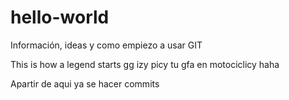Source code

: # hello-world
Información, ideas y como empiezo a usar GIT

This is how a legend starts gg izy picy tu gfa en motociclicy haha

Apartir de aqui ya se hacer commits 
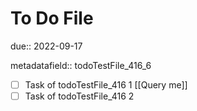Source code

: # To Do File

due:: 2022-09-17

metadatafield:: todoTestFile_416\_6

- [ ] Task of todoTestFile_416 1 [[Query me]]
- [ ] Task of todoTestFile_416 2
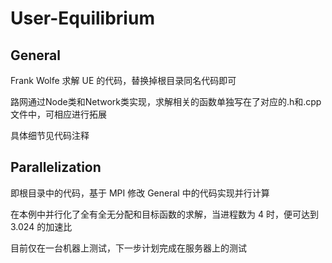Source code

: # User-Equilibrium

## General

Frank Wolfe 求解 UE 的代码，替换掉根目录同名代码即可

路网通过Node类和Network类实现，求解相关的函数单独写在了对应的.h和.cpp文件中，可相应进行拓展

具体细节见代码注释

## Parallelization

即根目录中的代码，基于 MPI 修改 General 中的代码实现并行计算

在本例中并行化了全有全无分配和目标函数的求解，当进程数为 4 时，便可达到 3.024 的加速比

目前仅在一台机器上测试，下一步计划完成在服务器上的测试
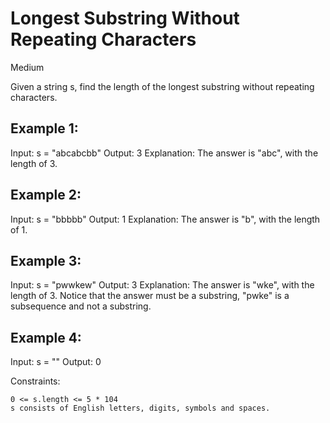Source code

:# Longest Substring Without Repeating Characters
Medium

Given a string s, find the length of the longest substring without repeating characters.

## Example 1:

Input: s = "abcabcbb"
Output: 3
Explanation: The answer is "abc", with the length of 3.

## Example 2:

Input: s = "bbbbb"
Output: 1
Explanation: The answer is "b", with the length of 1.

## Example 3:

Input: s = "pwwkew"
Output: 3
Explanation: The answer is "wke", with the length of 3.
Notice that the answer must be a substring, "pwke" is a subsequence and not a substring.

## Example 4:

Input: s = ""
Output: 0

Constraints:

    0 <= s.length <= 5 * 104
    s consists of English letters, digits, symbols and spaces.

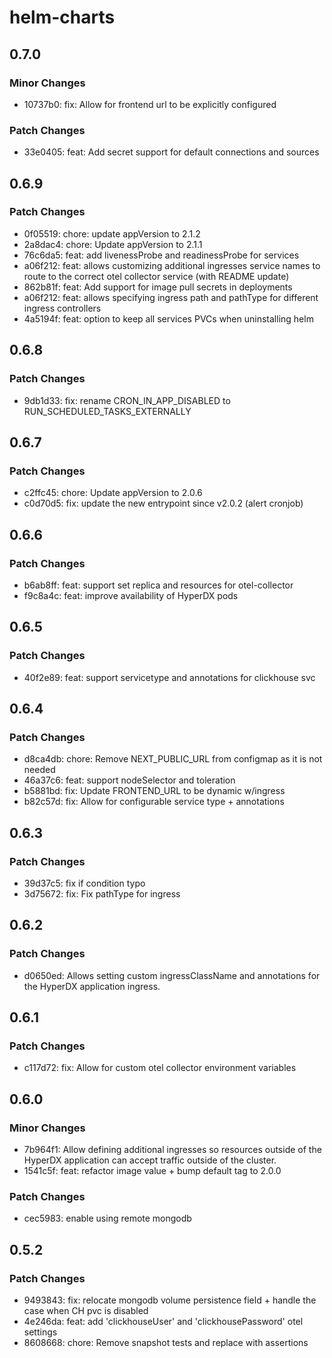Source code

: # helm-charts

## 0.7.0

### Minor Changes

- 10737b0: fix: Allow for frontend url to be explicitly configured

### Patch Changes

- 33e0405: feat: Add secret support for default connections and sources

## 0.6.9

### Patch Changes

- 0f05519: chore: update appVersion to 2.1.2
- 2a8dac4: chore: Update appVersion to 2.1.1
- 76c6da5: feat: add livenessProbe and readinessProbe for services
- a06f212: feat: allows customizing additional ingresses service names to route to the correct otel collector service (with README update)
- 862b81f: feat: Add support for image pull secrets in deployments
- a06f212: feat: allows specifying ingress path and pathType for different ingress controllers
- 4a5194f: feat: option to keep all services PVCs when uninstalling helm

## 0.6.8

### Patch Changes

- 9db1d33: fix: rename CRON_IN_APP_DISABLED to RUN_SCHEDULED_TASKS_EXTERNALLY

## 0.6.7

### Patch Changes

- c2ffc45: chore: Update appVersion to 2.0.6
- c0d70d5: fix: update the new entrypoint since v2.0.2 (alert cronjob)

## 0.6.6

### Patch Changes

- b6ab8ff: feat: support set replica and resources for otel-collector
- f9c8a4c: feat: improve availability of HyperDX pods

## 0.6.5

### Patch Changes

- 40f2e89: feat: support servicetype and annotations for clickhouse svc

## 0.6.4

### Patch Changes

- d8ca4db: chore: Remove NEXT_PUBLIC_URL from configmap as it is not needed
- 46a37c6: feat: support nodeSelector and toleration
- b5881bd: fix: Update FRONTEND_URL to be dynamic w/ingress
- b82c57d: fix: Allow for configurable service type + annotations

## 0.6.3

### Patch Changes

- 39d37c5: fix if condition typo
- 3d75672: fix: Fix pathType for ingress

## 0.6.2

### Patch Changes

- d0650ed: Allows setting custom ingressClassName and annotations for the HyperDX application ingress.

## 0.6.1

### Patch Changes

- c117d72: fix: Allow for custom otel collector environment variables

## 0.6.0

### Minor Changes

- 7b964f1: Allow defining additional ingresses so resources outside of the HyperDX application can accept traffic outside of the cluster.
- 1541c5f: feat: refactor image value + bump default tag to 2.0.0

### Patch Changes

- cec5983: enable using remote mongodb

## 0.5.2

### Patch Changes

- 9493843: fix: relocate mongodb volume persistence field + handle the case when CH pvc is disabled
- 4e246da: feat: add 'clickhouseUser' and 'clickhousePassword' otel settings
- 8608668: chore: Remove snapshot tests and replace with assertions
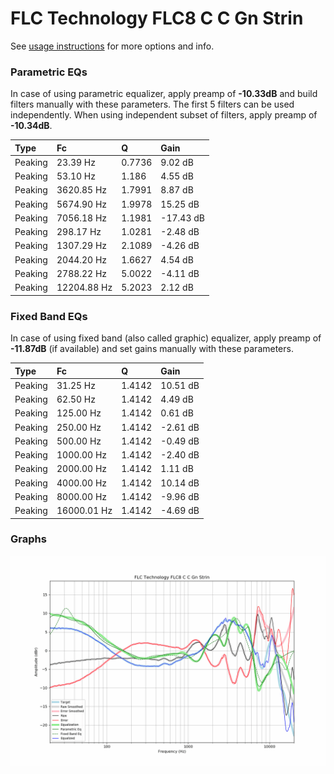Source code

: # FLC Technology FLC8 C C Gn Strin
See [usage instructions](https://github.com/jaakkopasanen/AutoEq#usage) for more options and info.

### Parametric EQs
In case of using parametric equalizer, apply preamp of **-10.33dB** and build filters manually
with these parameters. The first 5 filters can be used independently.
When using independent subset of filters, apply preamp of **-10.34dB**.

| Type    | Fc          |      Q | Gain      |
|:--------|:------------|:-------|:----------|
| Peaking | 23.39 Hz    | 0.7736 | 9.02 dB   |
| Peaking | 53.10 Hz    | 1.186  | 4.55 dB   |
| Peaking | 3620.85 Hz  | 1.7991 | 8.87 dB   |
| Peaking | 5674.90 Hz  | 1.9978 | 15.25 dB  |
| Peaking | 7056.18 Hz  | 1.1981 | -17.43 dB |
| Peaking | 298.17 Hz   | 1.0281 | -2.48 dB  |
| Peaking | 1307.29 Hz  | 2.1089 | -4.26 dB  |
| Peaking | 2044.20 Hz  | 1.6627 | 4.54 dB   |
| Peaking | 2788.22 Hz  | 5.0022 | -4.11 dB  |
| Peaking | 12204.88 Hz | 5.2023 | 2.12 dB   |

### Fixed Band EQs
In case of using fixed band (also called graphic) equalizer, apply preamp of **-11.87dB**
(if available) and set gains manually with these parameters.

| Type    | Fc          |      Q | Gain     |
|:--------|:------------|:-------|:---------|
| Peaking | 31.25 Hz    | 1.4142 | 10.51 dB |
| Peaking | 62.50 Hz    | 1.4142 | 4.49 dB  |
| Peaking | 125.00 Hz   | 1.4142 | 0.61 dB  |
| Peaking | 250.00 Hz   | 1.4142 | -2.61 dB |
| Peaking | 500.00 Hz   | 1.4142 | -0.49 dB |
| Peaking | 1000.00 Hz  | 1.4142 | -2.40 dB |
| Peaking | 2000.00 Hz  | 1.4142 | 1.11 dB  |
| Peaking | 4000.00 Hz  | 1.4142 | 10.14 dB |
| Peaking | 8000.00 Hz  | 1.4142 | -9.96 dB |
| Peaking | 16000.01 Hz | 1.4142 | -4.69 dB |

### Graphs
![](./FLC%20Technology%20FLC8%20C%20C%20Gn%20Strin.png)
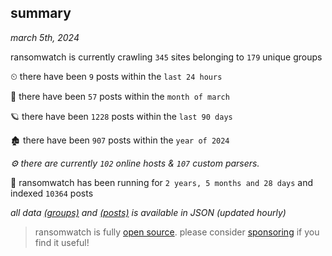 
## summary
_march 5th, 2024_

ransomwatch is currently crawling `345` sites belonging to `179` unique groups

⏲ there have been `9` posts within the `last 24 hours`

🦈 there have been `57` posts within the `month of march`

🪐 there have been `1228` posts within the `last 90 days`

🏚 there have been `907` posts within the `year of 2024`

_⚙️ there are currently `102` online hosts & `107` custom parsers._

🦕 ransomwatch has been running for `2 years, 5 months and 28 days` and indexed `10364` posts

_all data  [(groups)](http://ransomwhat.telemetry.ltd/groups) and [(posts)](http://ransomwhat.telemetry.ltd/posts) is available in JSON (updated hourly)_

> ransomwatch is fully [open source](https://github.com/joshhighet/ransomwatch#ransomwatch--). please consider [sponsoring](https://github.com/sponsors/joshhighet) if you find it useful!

....................

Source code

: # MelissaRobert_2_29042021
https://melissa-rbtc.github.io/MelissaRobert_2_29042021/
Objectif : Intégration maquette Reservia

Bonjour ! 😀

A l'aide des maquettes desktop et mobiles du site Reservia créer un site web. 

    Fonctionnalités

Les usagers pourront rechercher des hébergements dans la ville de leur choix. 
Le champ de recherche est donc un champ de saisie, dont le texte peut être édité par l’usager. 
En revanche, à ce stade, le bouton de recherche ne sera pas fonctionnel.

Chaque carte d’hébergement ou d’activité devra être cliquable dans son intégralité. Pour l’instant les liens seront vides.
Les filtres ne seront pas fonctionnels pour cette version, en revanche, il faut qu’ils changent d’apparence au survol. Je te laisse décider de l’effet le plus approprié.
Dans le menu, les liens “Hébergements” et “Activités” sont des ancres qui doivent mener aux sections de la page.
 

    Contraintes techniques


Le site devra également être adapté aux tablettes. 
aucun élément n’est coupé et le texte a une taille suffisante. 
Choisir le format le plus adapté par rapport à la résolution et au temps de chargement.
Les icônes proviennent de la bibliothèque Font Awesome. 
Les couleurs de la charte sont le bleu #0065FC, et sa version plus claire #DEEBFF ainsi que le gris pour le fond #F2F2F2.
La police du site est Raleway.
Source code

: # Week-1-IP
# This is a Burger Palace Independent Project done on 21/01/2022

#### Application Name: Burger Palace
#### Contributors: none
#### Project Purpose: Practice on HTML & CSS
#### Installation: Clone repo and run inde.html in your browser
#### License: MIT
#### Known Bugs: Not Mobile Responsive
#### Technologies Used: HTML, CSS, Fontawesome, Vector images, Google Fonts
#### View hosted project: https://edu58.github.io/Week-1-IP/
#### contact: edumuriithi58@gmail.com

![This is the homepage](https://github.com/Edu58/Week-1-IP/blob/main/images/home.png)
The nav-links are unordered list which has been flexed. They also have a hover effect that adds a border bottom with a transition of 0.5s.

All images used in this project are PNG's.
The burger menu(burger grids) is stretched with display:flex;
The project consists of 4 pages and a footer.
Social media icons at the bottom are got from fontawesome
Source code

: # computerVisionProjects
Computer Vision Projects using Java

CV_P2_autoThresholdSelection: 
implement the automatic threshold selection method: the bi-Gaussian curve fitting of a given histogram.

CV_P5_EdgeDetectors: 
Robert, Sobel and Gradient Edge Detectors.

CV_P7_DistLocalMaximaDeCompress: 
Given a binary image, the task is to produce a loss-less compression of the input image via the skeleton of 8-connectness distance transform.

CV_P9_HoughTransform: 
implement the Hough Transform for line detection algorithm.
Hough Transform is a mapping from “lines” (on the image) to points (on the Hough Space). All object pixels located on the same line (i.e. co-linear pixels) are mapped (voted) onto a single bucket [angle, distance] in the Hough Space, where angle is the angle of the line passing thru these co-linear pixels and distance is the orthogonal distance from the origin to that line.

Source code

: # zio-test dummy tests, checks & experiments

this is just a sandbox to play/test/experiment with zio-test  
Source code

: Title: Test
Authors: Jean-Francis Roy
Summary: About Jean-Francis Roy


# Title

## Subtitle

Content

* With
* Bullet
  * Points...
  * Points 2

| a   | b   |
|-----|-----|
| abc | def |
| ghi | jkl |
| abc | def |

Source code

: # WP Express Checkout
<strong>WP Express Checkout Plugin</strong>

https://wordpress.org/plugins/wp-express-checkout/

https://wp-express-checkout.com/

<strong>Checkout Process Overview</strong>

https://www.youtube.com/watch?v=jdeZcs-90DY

....................

* **ACTIVITY**
In the listing above, transcribe exactly everything from the line containing "https://wp-express-checkout.com/" down to the line containing "https://www.youtube.com/watch?v=jdeZcs-90DY", including both and nothing more.

* **RESULT OF THE TASK**
https://wp-express-checkout.com/

<strong>Checkout Process Overview</strong>

https://www.youtube.com/watch?v=jdeZcs-90DY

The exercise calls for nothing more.